Poly(3,4-ethylenedioxythiophene) (PEDOT) and its derivatives have emerged as critical materials in modern electronic applications due to their exceptional electrical conductivity, biocompatibility, and processability. This comprehensive review examines the state-of-the-art computational strategies employed for designing and optimizing PEDOT-based electrodes across various electronic applications. We systematically assess multiscale modeling approaches, from quantum mechanical calculations to macroscopic device simulations, including Density Functional Theory (DFT), atomistic and coarse-grained Molecular Dynamics (MD), Finite Element Method (FEM), and emerging Machine Learning/Artificial Intelligence techniques. The review elucidates how these computational methods provide critical insights into PEDOT’s electronic structure, charge transport mechanisms, morphological characteristics, and interfacial behaviors. Particular emphasis is placed on structure-property relationships, including the aromatic-to-quinoid transition upon doping, the formation of polarons and bipolarons, the influence of π-π stacking on charge mobility, and the critical role of counterions in modulating electronic performance.

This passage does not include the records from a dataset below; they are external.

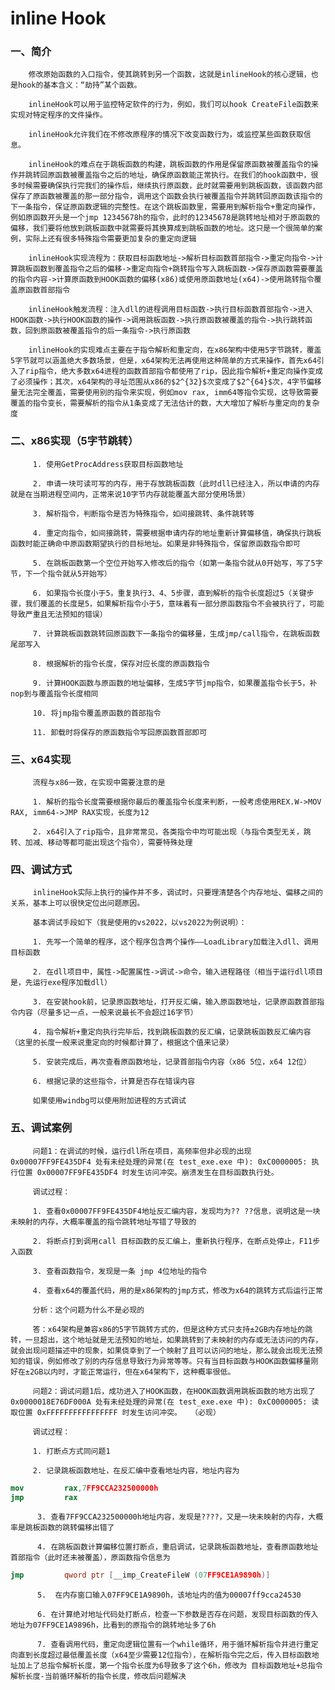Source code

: # inline Hook

### 一、简介

        修改原始函数的入口指令，使其跳转到另一个函数，这就是inlineHook的核心逻辑，也是hook的基本含义：“劫持”某个函数。

        inlineHook可以用于监控特定软件的行为，例如，我们可以hook CreateFile函数来实现对特定程序的文件操作。

        inlineHook允许我们在不修改原程序的情况下改变函数行为，或监控某些函数获取信息。

        inlineHook的难点在于跳板函数的构建，跳板函数的作用是保留原函数被覆盖指令的操作并跳转回原函数被覆盖指令之后的地址，确保原函数能正常执行。在我们的hook函数中，很多时候需要确保执行完我们的操作后，继续执行原函数，此时就需要用到跳板函数，该函数内部保存了原函数被覆盖的那一部分指令，调用这个函数会执行被覆盖指令并跳转回原函数该指令的下一条指令，保证原函数逻辑的完整性。在这个跳板函数里，需要用到解析指令+重定向操作，例如原函数开头是一个jmp 12345678h的指令，此时的12345678是跳转地址相对于原函数的偏移，我们要将他放到跳板函数中就需要将其换算成到跳板函数的地址。这只是一个很简单的案例，实际上还有很多特殊指令需要更加复杂的重定向逻辑

        inlineHook实现流程为：获取目标函数地址->解析目标函数首部指令->重定向指令->计算跳板函数到覆盖指令之后的偏移->重定向指令+跳转指令写入跳板函数->保存原函数需要覆盖的指令内容->计算原函数到HOOK函数的偏移(x86)或使用原函数地址(x64)->使用跳转指令覆盖原函数首部指令

        inlineHook触发流程：注入dll的进程调用目标函数->执行目标函数首部指令->进入HOOK函数->执行HOOK函数的操作->调用跳板函数->执行原函数被覆盖的指令->执行跳转函数，回到原函数被覆盖指令的后一条指令->执行原函数

        inlineHook的实现难点主要在于指令解析和重定向，在x86架构中使用5字节跳转，覆盖5字节就可以涵盖绝大多数场景，但是，x64架构无法再使用这种简单的方式来操作，首先x64引入了rip指令，绝大多数x64进程的函数首部指令都使用了rip，因此指令解析+重定向操作变成了必须操作；其次，x64架构的寻址范围从x86的$2^{32}$次变成了$2^{64}$次，4字节偏移量无法完全覆盖，需要使用别的指令来实现，例如mov rax, imm64等指令实现，这导致需要覆盖的指令变长，需要解析的指令从1条变成了无法估计的数，大大增加了解析与重定向的复杂度

### 二、x86实现（5字节跳转）

         1. 使用GetProcAddress获取目标函数地址

         2. 申请一块可读可写的内存，用于存放跳板函数（此时dll已经注入，所以申请的内存就是在当期进程空间内，正常来说10字节内存就能覆盖大部分使用场景）

         3. 解析指令，判断指令是否为特殊指令，如间接跳转、条件跳转等

         4. 重定向指令，如间接跳转，需要根据申请内存的地址重新计算偏移值，确保执行跳板函数时能正确命中原函数期望执行的目标地址。如果是非特殊指令，保留原函数指令即可

         5. 在跳板函数第一个空位开始写入修改后的指令（如第一条指令就从0开始写，写了5字节，下一个指令就从5开始写）

         6. 如果指令长度小于5，重复执行3、4、5步骤，直到解析的指令长度超过5（关键步骤，我们覆盖的长度是5，如果解析指令小于5，意味着有一部分原函数指令不会被执行了，可能导致严重且无法预知的错误）

         7. 计算跳板函数跳转回原函数下一条指令的偏移量，生成jmp/call指令，在跳板函数尾部写入

         8. 根据解析的指令长度，保存对应长度的原函数指令

         9. 计算HOOK函数与原函数的地址偏移，生成5字节jmp指令，如果覆盖指令长于5，补nop到与覆盖指令长度相同

         10. 将jmp指令覆盖原函数的首部指令

         11. 卸载时将保存的原函数指令写回原函数首部即可

### 三、x64实现

         流程与x86一致，在实现中需要注意的是

         1. 解析的指令长度需要根据你最后的覆盖指令长度来判断，一般考虑使用REX.W->MOV RAX, imm64->JMP RAX实现，长度为12

         2. x64引入了rip指令，且非常常见，各类指令中均可能出现（与指令类型无关，跳转、加减、移动等都可能出现这个指令），需要特殊处理

### 四、调试方式

         inlineHook实际上执行的操作并不多，调试时，只要理清楚各个内存地址、偏移之间的关系，基本上可以很快定位出问题原因。

         基本调试手段如下（我是使用的vs2022，以vs2022为例说明）：

         1. 先写一个简单的程序，这个程序包含两个操作——LoadLibrary加载注入dll、调用目标函数

         2. 在dll项目中，属性->配置属性->调试->命令，输入进程路径（相当于运行dll项目是，先运行exe程序加载dll）

         3. 在安装hook前，记录原函数地址，打开反汇编，输入原函数地址，记录原函数首部指令内容（尽量多记一点，一般来说最长不会超过16字节）

         4. 指令解析+重定向执行完毕后，找到跳板函数的反汇编，记录跳板函数反汇编内容（这里的长度一般来说重定向的时候都计算了，根据这个值来记录）

         5. 安装完成后，再次查看原函数地址，记录首部指令内容（x86 5位，x64 12位）

         6. 根据记录的这些指令，计算是否存在错误内容

         如果使用windbg可以使用附加进程的方式调试

### 五、调试案例

         问题1：在调试的时候，运行dll所在项目，高频率但非必现的出现0x00007FF9FE435DF4 处有未经处理的异常(在 test_exe.exe 中): 0xC0000005: 执行位置 0x00007FF9FE435DF4 时发生访问冲突。崩溃发生在目标函数执行处。

         调试过程：

         1. 查看0x00007FF9FE435DF4地址反汇编内容，发现均为?? ??信息，说明这是一块未映射的内存，大概率覆盖的指令跳转地址写错了导致的

         2. 将断点打到调用call 目标函数的反汇编上，重新执行程序，在断点处停止，F11步入函数

         3. 查看函数指令，发现是一条 jmp 4位地址的指令

         4. 查看x64的覆盖代码，用的是x86架构的jmp方式，修改为x64的跳转方式后运行正常

         分析：这个问题为什么不是必现的

         答：x64架构是兼容x86的5字节跳转方式的，但是这种方式只支持±2GB内存地址的跳转，一旦超出，这个地址就是无法预知的地址，如果跳转到了未映射的内存或无法访问的内存，就会出现问题描述中的现象，如果侥幸到了一个映射了且可以访问的地址，那么就会出现无法预知的错误，例如修改了别的内存信息导致行为异常等等。只有当目标函数与HOOK函数偏移量刚好在±2GB以内时，才能正常运行，但在x64架构下，这种概率很低。

         问题2：调试问题1后，成功进入了HOOK函数，在HOOK函数调用跳板函数的地方出现了0x0000018E76DF000A 处有未经处理的异常(在 test_exe.exe 中): 0xC0000005: 读取位置 0xFFFFFFFFFFFFFFFF 时发生访问冲突。  （必现）

         调试过程：

         1. 打断点方式同问题1

         2. 记录跳板函数地址，在反汇编中查看地址内容，地址内容为

```nasm
mov         rax,7FF9CCA232500000h
jmp         rax
```

          3. 查看7FF9CCA232500000h地址内容，发现是????，又是一块未映射的内存，大概率是跳板函数的跳转偏移出错了

          4. 在跳板函数计算偏移位置打断点，重启调试，记录跳板函数地址，查看原函数地址首部指令（此时还未被覆盖），原函数指令信息为

```nasm
jmp         qword ptr [__imp_CreateFileW (07FF9CE1A9890h)]
```

          5.  在内存窗口输入07FF9CE1A9890h，该地址内的值为00007ff9cca24530

          6. 在计算绝对地址代码处打断点，检查一下参数是否存在问题，发现目标函数的传入地址为07FF9CE1A9896h，比看到的原指令的跳转地址多了6h

          7. 查看调用代码，重定向逻辑位置有一个while循环，用于循环解析指令并进行重定向直到长度超过最低覆盖长度（x64至少需要12位指令），在解析指令完之后，传入目标函数地址加上了总指令解析长度，第一个指令长度为6导致多了这个6h，修改为 目标函数地址+总指令解析长度-当前循环解析的指令长度，修改后问题解决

We demonstrate their application in designing optimized electrodes for supercapacitors, organic electrochemical transistors, and flexible electronics. Finally, we analyze existing limitations in current computational frameworks and identify promising future directions, including multiscale integration, improved force fields, and quantum machine learning, that will accelerate the rational design of next-generation PEDOT-based materials with tailored functionalities.

Graphical Abstract

This review highlights the integration of computational strategies like DFT, MD, FEM, and ML/AI in designing PEDOT-based electrodes, emphasizing their role in understanding electronic structure, charge transport, morphology, and mechanical behavior. It explores recent advancements, applications, limitations, and future directions for optimizing PEDOT electrodes in electronic devices.